*What you have to do:* Do not copy the pictures. Write out the lines from the start of the entries through the line containing "in the loan.".

____________

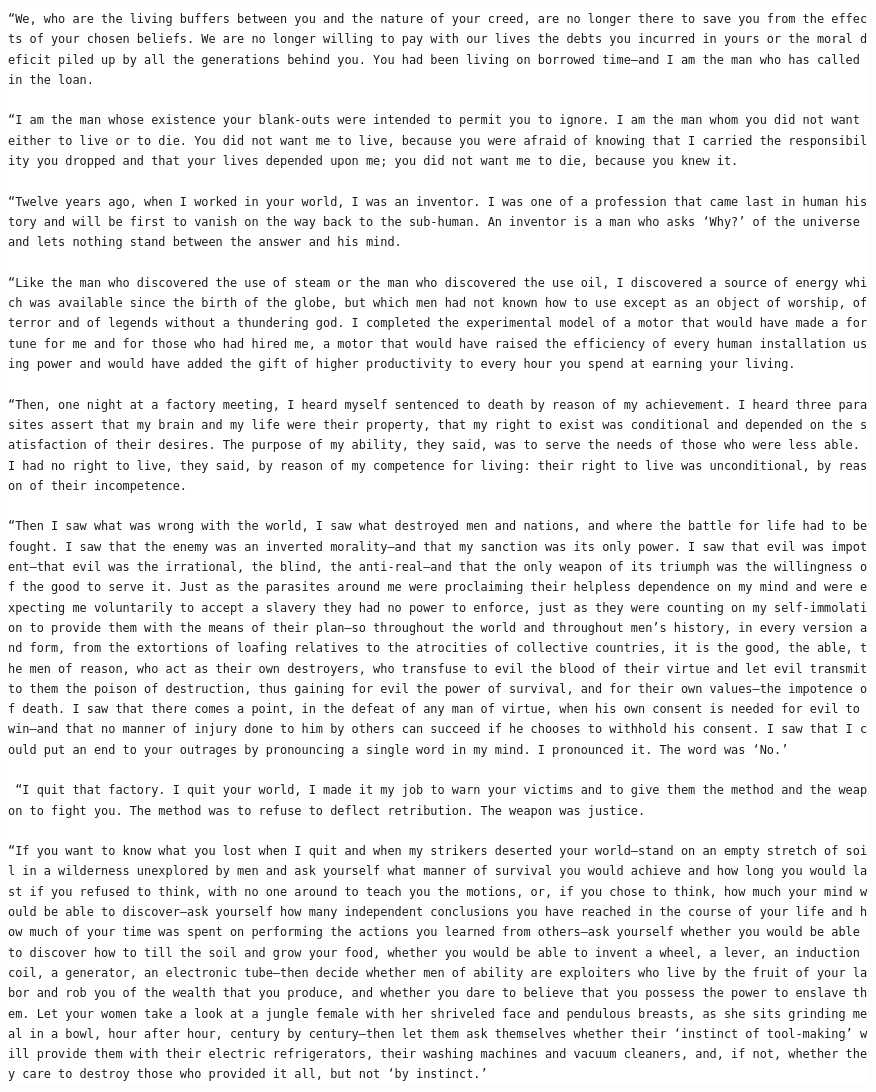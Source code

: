     “We, who are the living buffers between you and the nature of your creed, are no longer there to save you from the effects of your chosen beliefs. We are no longer willing to pay with our lives the debts you incurred in yours or the moral deficit piled up by all the generations behind you. You had been living on borrowed time—and I am the man who has called in the loan.

    “I am the man whose existence your blank-outs were intended to permit you to ignore. I am the man whom you did not want either to live or to die. You did not want me to live, because you were afraid of knowing that I carried the responsibility you dropped and that your lives depended upon me; you did not want me to die, because you knew it.

    “Twelve years ago, when I worked in your world, I was an inventor. I was one of a profession that came last in human history and will be first to vanish on the way back to the sub-human. An inventor is a man who asks ‘Why?’ of the universe and lets nothing stand between the answer and his mind.

    “Like the man who discovered the use of steam or the man who discovered the use oil, I discovered a source of energy which was available since the birth of the globe, but which men had not known how to use except as an object of worship, of terror and of legends without a thundering god. I completed the experimental model of a motor that would have made a fortune for me and for those who had hired me, a motor that would have raised the efficiency of every human installation using power and would have added the gift of higher productivity to every hour you spend at earning your living.

    “Then, one night at a factory meeting, I heard myself sentenced to death by reason of my achievement. I heard three parasites assert that my brain and my life were their property, that my right to exist was conditional and depended on the satisfaction of their desires. The purpose of my ability, they said, was to serve the needs of those who were less able. I had no right to live, they said, by reason of my competence for living: their right to live was unconditional, by reason of their incompetence.

    “Then I saw what was wrong with the world, I saw what destroyed men and nations, and where the battle for life had to be fought. I saw that the enemy was an inverted morality—and that my sanction was its only power. I saw that evil was impotent—that evil was the irrational, the blind, the anti-real—and that the only weapon of its triumph was the willingness of the good to serve it. Just as the parasites around me were proclaiming their helpless dependence on my mind and were expecting me voluntarily to accept a slavery they had no power to enforce, just as they were counting on my self-immolation to provide them with the means of their plan—so throughout the world and throughout men’s history, in every version and form, from the extortions of loafing relatives to the atrocities of collective countries, it is the good, the able, the men of reason, who act as their own destroyers, who transfuse to evil the blood of their virtue and let evil transmit to them the poison of destruction, thus gaining for evil the power of survival, and for their own values—the impotence of death. I saw that there comes a point, in the defeat of any man of virtue, when his own consent is needed for evil to win—and that no manner of injury done to him by others can succeed if he chooses to withhold his consent. I saw that I could put an end to your outrages by pronouncing a single word in my mind. I pronounced it. The word was ‘No.’

     “I quit that factory. I quit your world, I made it my job to warn your victims and to give them the method and the weapon to fight you. The method was to refuse to deflect retribution. The weapon was justice.

    “If you want to know what you lost when I quit and when my strikers deserted your world—stand on an empty stretch of soil in a wilderness unexplored by men and ask yourself what manner of survival you would achieve and how long you would last if you refused to think, with no one around to teach you the motions, or, if you chose to think, how much your mind would be able to discover—ask yourself how many independent conclusions you have reached in the course of your life and how much of your time was spent on performing the actions you learned from others—ask yourself whether you would be able to discover how to till the soil and grow your food, whether you would be able to invent a wheel, a lever, an induction coil, a generator, an electronic tube—then decide whether men of ability are exploiters who live by the fruit of your labor and rob you of the wealth that you produce, and whether you dare to believe that you possess the power to enslave them. Let your women take a look at a jungle female with her shriveled face and pendulous breasts, as she sits grinding meal in a bowl, hour after hour, century by century—then let them ask themselves whether their ‘instinct of tool-making’ will provide them with their electric refrigerators, their washing machines and vacuum cleaners, and, if not, whether they care to destroy those who provided it all, but not ‘by instinct.’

____________

*Solution for this task:*
Source code

:     “We, who are the living buffers between you and the nature of your creed, are no longer there to save you from the effects of your chosen beliefs. We are no longer willing to pay with our lives the debts you incurred in yours or the moral deficit piled up by all the generations behind you. You had been living on borrowed time—and I am the man who has called in the loan.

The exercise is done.